The udders were a surprise to Charles. He’d be lying to himself if he’d said differently. The hooves too. In all honesty, he’d anticipated that the 4 limbs would have grown fingers and toes, but apparently not. Her face was now unmistakably Charles’, but again much more pungent. Charles didn’t celebrate any more. He worried. He fretted. He wondered what on Earth it was that he and his little Audrey poo had brought into this world.
3 weeks after she was planted, Audrey became conscious. Charles was first made aware of this development when he was awoken in the middle of the night by a blood curdling scream. Although Charles initially shook off the notion that he heard a hint of a cow’s “Moo” mixed into the terrible noise, he quickly realised that it was not just his imagination. Audrey screamed and mooed relentlessly from this moment onwards. A horrible, earth shattering wail that filled Charles with pain and regret. He thought at first that she’d grow out of it, like a teething child, but after trying and failing to drift back to sleep, Charles got up the following morning and decided that enough was enough.
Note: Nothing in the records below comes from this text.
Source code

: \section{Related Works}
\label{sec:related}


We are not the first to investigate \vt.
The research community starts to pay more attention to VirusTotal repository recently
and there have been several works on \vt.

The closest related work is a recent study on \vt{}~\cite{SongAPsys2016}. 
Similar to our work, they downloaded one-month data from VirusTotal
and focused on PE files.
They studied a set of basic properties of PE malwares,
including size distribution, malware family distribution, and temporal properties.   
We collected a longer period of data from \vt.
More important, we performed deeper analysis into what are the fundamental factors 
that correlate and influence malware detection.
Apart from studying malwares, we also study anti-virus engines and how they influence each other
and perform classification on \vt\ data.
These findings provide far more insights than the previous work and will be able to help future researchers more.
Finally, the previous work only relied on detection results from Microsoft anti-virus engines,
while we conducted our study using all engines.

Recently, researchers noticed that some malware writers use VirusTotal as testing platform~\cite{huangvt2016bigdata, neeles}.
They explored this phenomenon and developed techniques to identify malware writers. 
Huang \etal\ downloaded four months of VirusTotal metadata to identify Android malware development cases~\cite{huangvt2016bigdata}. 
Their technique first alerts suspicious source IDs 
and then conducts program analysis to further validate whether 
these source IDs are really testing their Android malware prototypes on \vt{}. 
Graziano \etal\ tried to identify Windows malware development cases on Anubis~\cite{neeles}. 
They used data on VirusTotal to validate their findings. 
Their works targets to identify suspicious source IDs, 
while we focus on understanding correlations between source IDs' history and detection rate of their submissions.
As Charles stepped out into the garden, Audrey looked up towards him. She was no longer growing upwards, but had fallen forwards onto her 4 behooved legs. As Charles looked into the earthy reflection and their eyes met, Audrey screamed even louder and more desperately, reaching an octave to which Charles had not previously been introduced. A single tear started to roll down his wrinkled cheek as he unearthed the trowel and started towards her. Audrey started to panic, thrashing back and forth and scattering little flecks of her body over the garden as she attempted to free herself from the brown-yellow stem that still connected her to the ground.
Charles managed to walk about half way across the garden before the muddy brown-yellow stem was finally unearthed, roots and all. With her freedom abruptly granted, Audrey practically leapt across the turf, charging through Charles’ shins and causing him to topple over face first into the trail she’d left behind. As he scrambled back to his feet, she reached clumsily for the lock on the iron barred garden gate and slid it across, before pushing the gate open, causing his bike to fall to the floor.
“No!” Charles cried, but it was too late. Audrey, his once beloved faecal cow-human hybrid, picked up Charles’ bike, hopped on, balanced her front hooves on the handlebars and peddled out into the World.
Charles never saw Audrey again. He still was not a social person. He no longer tended his garden and preferred to let it grow wildly out of control. Nor did he cycle for obvious reasons. He still had his models though. He still had his models. He could still breathe life into the blank grey figures of minotaurs and elves through colour, millimetre by painstaking millimetre.